Standards such as Activity Streams thrive when they are tailored to the needs of real-world application requirements. This standard model has been contributed by an IBM Open Tech developer to the W3C Social Web Working Group.
Individuals can contribute to this important standard by participating in the Social Web Working Group discussions and bringing their use cases into the conversation. Developers can also contribute to new or existing open source implementations on GitHub that help grow the ecosystem of tools available.
What technology problem will I help solve?
Activity Streams provides consistency in the way applications describe action throughout a lifecycle of an application’s workflow, at every layer within the application and even across organizational boundaries. The standard provides a common vocabulary and processing model that makes it easier to analyze and understand how users are engaging with your application and with other users.

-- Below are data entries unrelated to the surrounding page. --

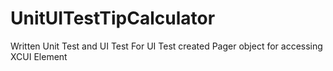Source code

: # UnitUITestTipCalculator
Written Unit Test and UI Test
For UI Test created Pager object for accessing XCUI Element
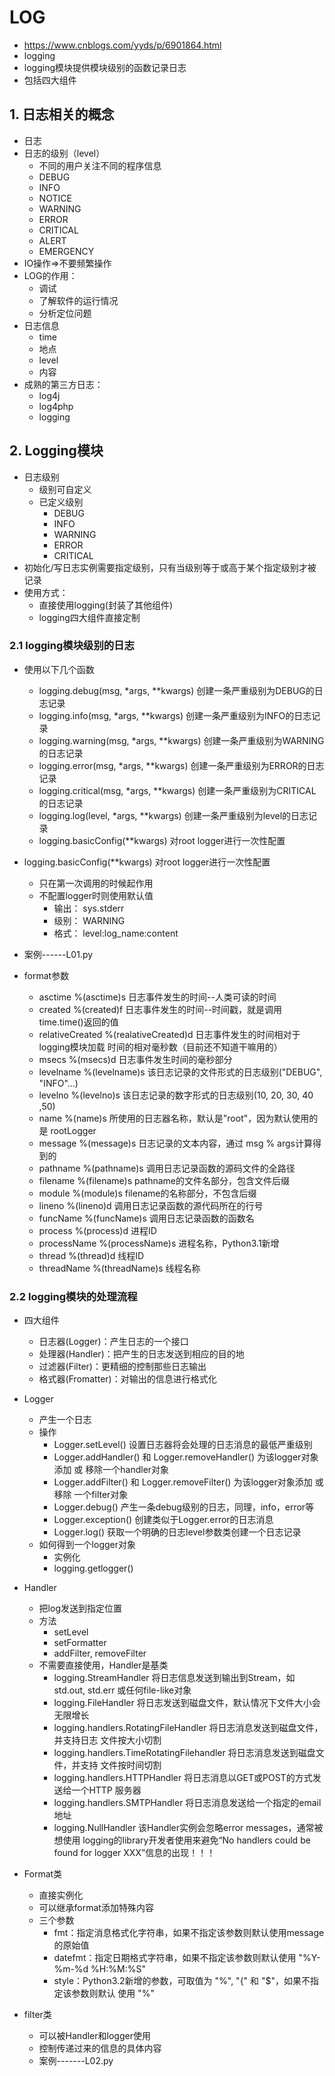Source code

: # LOG
- https://www.cnblogs.com/yyds/p/6901864.html
- logging
- logging模块提供模块级别的函数记录日志
- 包括四大组件

## 1. 日志相关的概念
- 日志
- 日志的级别（level）
    - 不同的用户关注不同的程序信息
    - DEBUG
    - INFO
    - NOTICE
    - WARNING
    - ERROR
    - CRITICAL
    - ALERT
    - EMERGENCY
- IO操作=>不要频繁操作
- LOG的作用：
    - 调试
    - 了解软件的运行情况
    - 分析定位问题
- 日志信息
    - time
    - 地点
    - level
    - 内容
- 成熟的第三方日志：
    - log4j
    - log4php
    - logging
## 2. Logging模块
- 日志级别
    - 级别可自定义
    - 已定义级别
        - DEBUG
        - INFO
        - WARNING
        - ERROR
        - CRITICAL
- 初始化/写日志实例需要指定级别，只有当级别等于或高于某个指定级别才被记录
- 使用方式：
    - 直接使用logging(封装了其他组件)
    - logging四大组件直接定制

### 2.1 logging模块级别的日志
- 使用以下几个函数
    - logging.debug(msg, *args, **kwargs) 创建一条严重级别为DEBUG的日志记录 
    - logging.info(msg, *args, **kwargs) 创建一条严重级别为INFO的日志记录
    - logging.warning(msg, *args, **kwargs) 创建一条严重级别为WARNING的日志记录
    - logging.error(msg, *args, **kwargs) 创建一条严重级别为ERROR的日志记录
    - logging.critical(msg, *args, **kwargs) 创建一条严重级别为CRITICAL的日志记录
    - logging.log(level, *args, **kwargs) 创建一条严重级别为level的日志记录
    - logging.basicConfig(**kwargs) 对root logger进行一次性配置

- logging.basicConfig(**kwargs) 对root logger进行一次性配置
    - 只在第一次调用的时候起作用
    - 不配置logger时则使用默认值
        - 输出： sys.stderr
        - 级别： WARNING
        - 格式： level:log_name:content
- 案例------L01.py
- format参数
    - asctime  %(asctime)s  日志事件发生的时间--人类可读的时间
    - created  %(created)f  日志事件发生的时间--时间戳，就是调用time.time()返回的值
    - relativeCreated  %(realativeCreated)d  日志事件发生的时间相对于logging模块加载
    时间的相对毫秒数（目前还不知道干嘛用的）
    - msecs  %(msecs)d  日志事件发生时间的毫秒部分
    - levelname  %(levelname)s  该日志记录的文件形式的日志级别("DEBUG", "INFO"...)
    - levelno  %(levelno)s  该日志记录的数字形式的日志级别(10, 20, 30, 40 ,50)
    - name  %(name)s  所使用的日志器名称，默认是"root"，因为默认使用的是 rootLogger
    - message  %(message)s  日志记录的文本内容，通过 msg % args计算得到的
    - pathname  %(pathname)s  调用日志记录函数的源码文件的全路径
    - filename  %(filename)s  pathname的文件名部分，包含文件后缀
    - module  %(module)s  filename的名称部分，不包含后缀
    - lineno  %(lineno)d  调用日志记录函数的源代码所在的行号
    - funcName  %(funcName)s  调用日志记录函数的函数名
    - process  %(process)d  进程ID
    - processName  %(processName)s  进程名称，Python3.1新增
    - thread  %(thread)d  线程ID
    - threadName  %(threadName)s  线程名称
    
### 2.2 logging模块的处理流程
- 四大组件
    - 日志器(Logger)：产生日志的一个接口
    - 处理器(Handler)：把产生的日志发送到相应的目的地
    - 过滤器(Filter)：更精细的控制那些日志输出
    - 格式器(Fromatter)：对输出的信息进行格式化
- Logger
    - 产生一个日志
    - 操作
        - Logger.setLevel()  设置日志器将会处理的日志消息的最低严重级别
        - Logger.addHandler() 和 Logger.removeHandler()  为该logger对象添加 或 
        移除一个handler对象
        - Logger.addFilter() 和 Logger.removeFilter()  为该logger对象添加 或 移除
        一个filter对象 
        - Logger.debug()  产生一条debug级别的日志，同理，info，error等
        - Logger.exception()  创建类似于Logger.error的日志消息
        - Logger.log()  获取一个明确的日志level参数类创建一个日志记录   
    - 如何得到一个logger对象
        - 实例化
        - logging.getlogger() 
- Handler
    - 把log发送到指定位置
    - 方法
        - setLevel
        - setFormatter
        - addFilter, removeFilter
    - 不需要直接使用，Handler是基类
        - logging.StreamHandler 将日志信息发送到输出到Stream，如std.out, std.err
        或任何file-like对象
        - logging.FileHandler  将日志发送到磁盘文件，默认情况下文件大小会无限增长
        - logging.handlers.RotatingFileHandler  将日志消息发送到磁盘文件，并支持日志
        文件按大小切割
        - logging.handlers.TimeRotatingFilehandler  将日志消息发送到磁盘文件，并支持
        文件按时间切割
        - logging.handlers.HTTPHandler  将日志消息以GET或POST的方式发送给一个HTTP
        服务器
        - logging.handlers.SMTPHandler  将日志消息发送给一个指定的email地址
        - logging.NullHandler  该Handler实例会忽略error messages，通常被想使用
        logging的library开发者使用来避免“No handlers could be found for logger
        XXX”信息的出现！！！ 
- Format类
    - 直接实例化
    - 可以继承format添加特殊内容
    - 三个参数
        - fmt：指定消息格式化字符串，如果不指定该参数则默认使用message的原始值
        - datefmt：指定日期格式字符串，如果不指定该参数则默认使用 "%Y-%m-%d %H:%M:%S" 
        - style：Python3.2新增的参数，可取值为 "%", "{" 和 "$"，如果不指定该参数则默认
        使用 "%"
        
- filter类
    - 可以被Handler和logger使用
    - 控制传递过来的信息的具体内容
    - 案例-------L02.py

How will Activity Streams help my business?
As an open standard produced by the W3C, Activity Streams 2.0 can be implemented by anyone, royalty free, without any licensing requirements. The extensibility built into the design of the format makes it possible to tailor the model to the specific needs of your applications while protecting that interoperability with third parties. The fact that the format is based on the standardized and popular JSON format, and that implementations are available for both JavaScript (Node.js) and Java, makes it easier for developers to leverage their existing skills and work Activity Streams 2.0 into an existing environment.